WHAT TO WORK ON:
Search the data below for the word "hskip" and copy each line that holds it.

DATA UNDER STUDY:
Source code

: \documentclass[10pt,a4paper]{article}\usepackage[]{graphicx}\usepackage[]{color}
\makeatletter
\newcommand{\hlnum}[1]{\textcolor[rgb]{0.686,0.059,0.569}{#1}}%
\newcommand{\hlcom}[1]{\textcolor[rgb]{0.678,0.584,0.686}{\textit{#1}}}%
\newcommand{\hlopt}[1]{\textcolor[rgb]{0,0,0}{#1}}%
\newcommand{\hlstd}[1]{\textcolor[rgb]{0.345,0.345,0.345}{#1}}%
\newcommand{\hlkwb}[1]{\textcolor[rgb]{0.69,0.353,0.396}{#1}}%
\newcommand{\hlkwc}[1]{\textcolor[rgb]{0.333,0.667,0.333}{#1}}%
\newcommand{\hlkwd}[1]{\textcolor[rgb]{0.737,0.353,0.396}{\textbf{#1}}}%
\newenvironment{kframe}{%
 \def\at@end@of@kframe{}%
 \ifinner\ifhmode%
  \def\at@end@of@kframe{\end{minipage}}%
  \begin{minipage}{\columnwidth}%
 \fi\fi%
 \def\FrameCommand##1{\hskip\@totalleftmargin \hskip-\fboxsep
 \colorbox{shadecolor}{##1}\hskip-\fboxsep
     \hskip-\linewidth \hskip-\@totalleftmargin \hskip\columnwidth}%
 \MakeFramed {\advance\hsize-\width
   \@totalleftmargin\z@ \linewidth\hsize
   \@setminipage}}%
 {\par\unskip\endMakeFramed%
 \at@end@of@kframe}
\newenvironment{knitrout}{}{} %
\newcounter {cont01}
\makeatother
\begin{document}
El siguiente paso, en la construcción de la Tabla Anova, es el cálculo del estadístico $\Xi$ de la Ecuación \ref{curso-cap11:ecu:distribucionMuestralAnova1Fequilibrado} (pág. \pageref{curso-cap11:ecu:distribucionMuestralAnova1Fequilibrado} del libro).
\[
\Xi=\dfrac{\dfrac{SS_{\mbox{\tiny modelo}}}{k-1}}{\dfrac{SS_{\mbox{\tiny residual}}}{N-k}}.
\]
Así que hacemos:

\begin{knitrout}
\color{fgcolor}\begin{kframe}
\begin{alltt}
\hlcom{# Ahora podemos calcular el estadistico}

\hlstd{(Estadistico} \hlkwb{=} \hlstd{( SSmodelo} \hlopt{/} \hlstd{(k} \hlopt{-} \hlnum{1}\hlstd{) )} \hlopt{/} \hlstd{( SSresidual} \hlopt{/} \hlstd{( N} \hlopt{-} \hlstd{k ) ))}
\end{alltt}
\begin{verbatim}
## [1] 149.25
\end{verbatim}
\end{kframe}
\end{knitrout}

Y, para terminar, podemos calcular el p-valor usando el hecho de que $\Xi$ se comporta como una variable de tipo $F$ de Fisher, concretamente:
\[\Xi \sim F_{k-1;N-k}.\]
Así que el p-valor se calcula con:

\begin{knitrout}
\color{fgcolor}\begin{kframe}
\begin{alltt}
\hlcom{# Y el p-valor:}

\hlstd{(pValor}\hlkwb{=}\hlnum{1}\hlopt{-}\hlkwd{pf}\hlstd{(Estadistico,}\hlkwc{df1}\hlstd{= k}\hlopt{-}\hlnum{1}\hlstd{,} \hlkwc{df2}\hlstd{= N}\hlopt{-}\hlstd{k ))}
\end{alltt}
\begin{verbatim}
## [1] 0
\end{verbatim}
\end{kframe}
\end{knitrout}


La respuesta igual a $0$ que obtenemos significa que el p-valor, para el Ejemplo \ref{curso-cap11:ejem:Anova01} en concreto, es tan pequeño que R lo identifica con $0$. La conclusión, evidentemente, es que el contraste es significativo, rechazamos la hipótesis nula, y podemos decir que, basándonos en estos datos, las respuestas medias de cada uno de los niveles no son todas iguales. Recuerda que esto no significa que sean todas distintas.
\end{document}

==

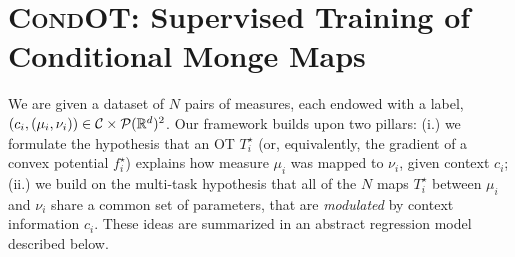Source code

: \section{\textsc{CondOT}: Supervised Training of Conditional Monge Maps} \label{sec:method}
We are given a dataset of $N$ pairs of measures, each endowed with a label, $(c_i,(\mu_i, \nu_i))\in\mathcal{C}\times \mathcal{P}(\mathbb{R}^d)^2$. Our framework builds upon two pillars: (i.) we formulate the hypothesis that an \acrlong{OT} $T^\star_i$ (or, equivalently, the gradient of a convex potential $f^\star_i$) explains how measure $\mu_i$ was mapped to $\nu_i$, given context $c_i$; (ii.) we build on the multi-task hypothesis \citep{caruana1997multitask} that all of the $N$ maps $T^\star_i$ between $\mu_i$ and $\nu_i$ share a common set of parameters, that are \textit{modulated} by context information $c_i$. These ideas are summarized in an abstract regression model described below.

EXERCISE OUTPUT:
 \def\FrameCommand##1{\hskip\@totalleftmargin \hskip-\fboxsep
 \colorbox{shadecolor}{##1}\hskip-\fboxsep
     \hskip-\linewidth \hskip-\@totalleftmargin \hskip\columnwidth}%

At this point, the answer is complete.